- What the task asks -
Will you give every entry again exactly as it stands?

- The data -
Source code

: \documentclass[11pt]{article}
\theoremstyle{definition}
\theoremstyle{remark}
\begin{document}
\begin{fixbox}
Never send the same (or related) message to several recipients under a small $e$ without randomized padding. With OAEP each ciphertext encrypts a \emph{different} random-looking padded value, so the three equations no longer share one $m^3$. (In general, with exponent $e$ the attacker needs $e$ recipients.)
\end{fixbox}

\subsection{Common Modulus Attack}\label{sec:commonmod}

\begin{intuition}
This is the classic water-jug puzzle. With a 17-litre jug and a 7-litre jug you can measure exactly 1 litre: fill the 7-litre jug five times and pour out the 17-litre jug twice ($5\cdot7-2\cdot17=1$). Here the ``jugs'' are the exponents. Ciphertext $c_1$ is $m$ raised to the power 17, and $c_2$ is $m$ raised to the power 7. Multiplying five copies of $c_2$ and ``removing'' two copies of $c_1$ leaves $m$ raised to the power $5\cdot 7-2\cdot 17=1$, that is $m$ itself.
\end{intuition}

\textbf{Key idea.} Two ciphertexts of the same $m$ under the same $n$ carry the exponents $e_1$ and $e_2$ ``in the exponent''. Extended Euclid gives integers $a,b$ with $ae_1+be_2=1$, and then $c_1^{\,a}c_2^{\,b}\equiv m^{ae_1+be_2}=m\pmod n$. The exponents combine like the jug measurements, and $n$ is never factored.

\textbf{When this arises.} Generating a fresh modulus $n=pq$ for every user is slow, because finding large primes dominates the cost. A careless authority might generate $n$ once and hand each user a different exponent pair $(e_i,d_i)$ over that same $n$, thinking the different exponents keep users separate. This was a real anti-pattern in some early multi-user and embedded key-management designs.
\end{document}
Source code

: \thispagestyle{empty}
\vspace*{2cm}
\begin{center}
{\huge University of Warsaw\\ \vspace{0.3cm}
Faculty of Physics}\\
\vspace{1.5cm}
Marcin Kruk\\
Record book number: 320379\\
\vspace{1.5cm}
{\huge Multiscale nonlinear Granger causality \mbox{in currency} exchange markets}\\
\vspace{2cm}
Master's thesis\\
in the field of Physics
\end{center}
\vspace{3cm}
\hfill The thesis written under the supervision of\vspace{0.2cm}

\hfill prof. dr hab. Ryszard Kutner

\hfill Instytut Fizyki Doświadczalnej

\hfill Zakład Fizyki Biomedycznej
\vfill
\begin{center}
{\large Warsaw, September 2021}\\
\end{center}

- Response to this exercise -
Source code

: \documentclass[11pt]{article}
\theoremstyle{definition}
\theoremstyle{remark}
\begin{document}
\begin{fixbox}
Never send the same (or related) message to several recipients under a small $e$ without randomized padding. With OAEP each ciphertext encrypts a \emph{different} random-looking padded value, so the three equations no longer share one $m^3$. (In general, with exponent $e$ the attacker needs $e$ recipients.)
\end{fixbox}

\subsection{Common Modulus Attack}\label{sec:commonmod}

\begin{intuition}
This is the classic water-jug puzzle. With a 17-litre jug and a 7-litre jug you can measure exactly 1 litre: fill the 7-litre jug five times and pour out the 17-litre jug twice ($5\cdot7-2\cdot17=1$). Here the ``jugs'' are the exponents. Ciphertext $c_1$ is $m$ raised to the power 17, and $c_2$ is $m$ raised to the power 7. Multiplying five copies of $c_2$ and ``removing'' two copies of $c_1$ leaves $m$ raised to the power $5\cdot 7-2\cdot 17=1$, that is $m$ itself.
\end{intuition}

\textbf{Key idea.} Two ciphertexts of the same $m$ under the same $n$ carry the exponents $e_1$ and $e_2$ ``in the exponent''. Extended Euclid gives integers $a,b$ with $ae_1+be_2=1$, and then $c_1^{\,a}c_2^{\,b}\equiv m^{ae_1+be_2}=m\pmod n$. The exponents combine like the jug measurements, and $n$ is never factored.

\textbf{When this arises.} Generating a fresh modulus $n=pq$ for every user is slow, because finding large primes dominates the cost. A careless authority might generate $n$ once and hand each user a different exponent pair $(e_i,d_i)$ over that same $n$, thinking the different exponents keep users separate. This was a real anti-pattern in some early multi-user and embedded key-management designs.
\end{document}
Source code

: \thispagestyle{empty}
\vspace*{2cm}
\begin{center}
{\huge University of Warsaw\\ \vspace{0.3cm}
Faculty of Physics}\\
\vspace{1.5cm}
Marcin Kruk\\
Record book number: 320379\\
\vspace{1.5cm}
{\huge Multiscale nonlinear Granger causality \mbox{in currency} exchange markets}\\
\vspace{2cm}
Master's thesis\\
in the field of Physics
\end{center}
\vspace{3cm}
\hfill The thesis written under the supervision of\vspace{0.2cm}

\hfill prof. dr hab. Ryszard Kutner

\hfill Instytut Fizyki Doświadczalnej

\hfill Zakład Fizyki Biomedycznej
\vfill
\begin{center}
{\large Warsaw, September 2021}\\
\end{center}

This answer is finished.